Nothing in the data may change. Copy all of it exactly.

> Provided records:
====

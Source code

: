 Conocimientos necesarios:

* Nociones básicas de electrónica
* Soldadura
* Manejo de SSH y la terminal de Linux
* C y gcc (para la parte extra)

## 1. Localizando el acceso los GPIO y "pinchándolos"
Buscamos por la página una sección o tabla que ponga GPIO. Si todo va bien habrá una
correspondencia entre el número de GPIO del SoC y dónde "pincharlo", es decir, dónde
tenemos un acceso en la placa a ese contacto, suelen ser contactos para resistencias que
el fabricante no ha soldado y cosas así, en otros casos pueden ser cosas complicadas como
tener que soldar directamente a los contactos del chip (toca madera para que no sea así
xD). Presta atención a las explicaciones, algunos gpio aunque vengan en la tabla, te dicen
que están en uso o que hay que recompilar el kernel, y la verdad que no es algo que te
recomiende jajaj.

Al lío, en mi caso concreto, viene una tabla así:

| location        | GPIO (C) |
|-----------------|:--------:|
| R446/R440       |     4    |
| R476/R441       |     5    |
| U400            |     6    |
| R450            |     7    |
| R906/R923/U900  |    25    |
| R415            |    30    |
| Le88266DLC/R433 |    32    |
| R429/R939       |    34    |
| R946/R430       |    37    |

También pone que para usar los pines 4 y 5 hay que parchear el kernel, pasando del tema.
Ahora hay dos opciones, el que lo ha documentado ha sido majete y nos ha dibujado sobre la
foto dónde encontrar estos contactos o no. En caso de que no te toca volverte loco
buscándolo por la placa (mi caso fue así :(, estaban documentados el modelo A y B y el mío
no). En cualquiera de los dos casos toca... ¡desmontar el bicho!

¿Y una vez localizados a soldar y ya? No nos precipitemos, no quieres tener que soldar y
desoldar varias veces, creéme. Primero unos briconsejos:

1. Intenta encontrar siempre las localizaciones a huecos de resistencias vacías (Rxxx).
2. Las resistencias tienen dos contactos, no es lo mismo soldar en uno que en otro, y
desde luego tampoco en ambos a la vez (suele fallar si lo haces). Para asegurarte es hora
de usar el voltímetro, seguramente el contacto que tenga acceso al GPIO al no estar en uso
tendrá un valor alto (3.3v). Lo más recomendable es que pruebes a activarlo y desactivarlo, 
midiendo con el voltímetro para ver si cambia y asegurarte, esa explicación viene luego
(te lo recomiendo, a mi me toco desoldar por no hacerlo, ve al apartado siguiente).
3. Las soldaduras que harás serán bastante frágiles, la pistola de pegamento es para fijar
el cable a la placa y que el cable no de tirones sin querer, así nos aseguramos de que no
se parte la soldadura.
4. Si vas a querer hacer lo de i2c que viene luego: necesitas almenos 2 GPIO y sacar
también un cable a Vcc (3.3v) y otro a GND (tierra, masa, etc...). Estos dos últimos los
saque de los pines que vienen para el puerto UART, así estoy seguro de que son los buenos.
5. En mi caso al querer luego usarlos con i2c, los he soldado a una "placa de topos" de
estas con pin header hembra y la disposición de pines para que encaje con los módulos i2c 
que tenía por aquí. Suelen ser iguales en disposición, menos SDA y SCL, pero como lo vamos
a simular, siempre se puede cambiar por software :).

====

> Task output:
Source code

: Conocimientos necesarios:

* Nociones básicas de electrónica
* Soldadura
* Manejo de SSH y la terminal de Linux
* C y gcc (para la parte extra)

## 1. Localizando el acceso los GPIO y "pinchándolos"
Buscamos por la página una sección o tabla que ponga GPIO. Si todo va bien habrá una
correspondencia entre el número de GPIO del SoC y dónde "pincharlo", es decir, dónde
tenemos un acceso en la placa a ese contacto, suelen ser contactos para resistencias que
el fabricante no ha soldado y cosas así, en otros casos pueden ser cosas complicadas como
tener que soldar directamente a los contactos del chip (toca madera para que no sea así
xD). Presta atención a las explicaciones, algunos gpio aunque vengan en la tabla, te dicen
que están en uso o que hay que recompilar el kernel, y la verdad que no es algo que te
recomiende jajaj.

Al lío, en mi caso concreto, viene una tabla así:

| location        | GPIO (C) |
|-----------------|:--------:|
| R446/R440       |     4    |
| R476/R441       |     5    |
| U400            |     6    |
| R450            |     7    |
| R906/R923/U900  |    25    |
| R415            |    30    |
| Le88266DLC/R433 |    32    |
| R429/R939       |    34    |
| R946/R430       |    37    |

También pone que para usar los pines 4 y 5 hay que parchear el kernel, pasando del tema.
Ahora hay dos opciones, el que lo ha documentado ha sido majete y nos ha dibujado sobre la
foto dónde encontrar estos contactos o no. En caso de que no te toca volverte loco
buscándolo por la placa (mi caso fue así :(, estaban documentados el modelo A y B y el mío
no). En cualquiera de los dos casos toca... ¡desmontar el bicho!

¿Y una vez localizados a soldar y ya? No nos precipitemos, no quieres tener que soldar y
desoldar varias veces, creéme. Primero unos briconsejos:

1. Intenta encontrar siempre las localizaciones a huecos de resistencias vacías (Rxxx).
2. Las resistencias tienen dos contactos, no es lo mismo soldar en uno que en otro, y
desde luego tampoco en ambos a la vez (suele fallar si lo haces). Para asegurarte es hora
de usar el voltímetro, seguramente el contacto que tenga acceso al GPIO al no estar en uso
tendrá un valor alto (3.3v). Lo más recomendable es que pruebes a activarlo y desactivarlo, 
midiendo con el voltímetro para ver si cambia y asegurarte, esa explicación viene luego
(te lo recomiendo, a mi me toco desoldar por no hacerlo, ve al apartado siguiente).
3. Las soldaduras que harás serán bastante frágiles, la pistola de pegamento es para fijar
el cable a la placa y que el cable no de tirones sin querer, así nos aseguramos de que no
se parte la soldadura.
4. Si vas a querer hacer lo de i2c que viene luego: necesitas almenos 2 GPIO y sacar
también un cable a Vcc (3.3v) y otro a GND (tierra, masa, etc...). Estos dos últimos los
saque de los pines que vienen para el puerto UART, así estoy seguro de que son los buenos.
5. En mi caso al querer luego usarlos con i2c, los he soldado a una "placa de topos" de
estas con pin header hembra y la disposición de pines para que encaje con los módulos i2c 
que tenía por aquí. Suelen ser iguales en disposición, menos SDA y SCL, pero como lo vamos
a simular, siempre se puede cambiar por software :).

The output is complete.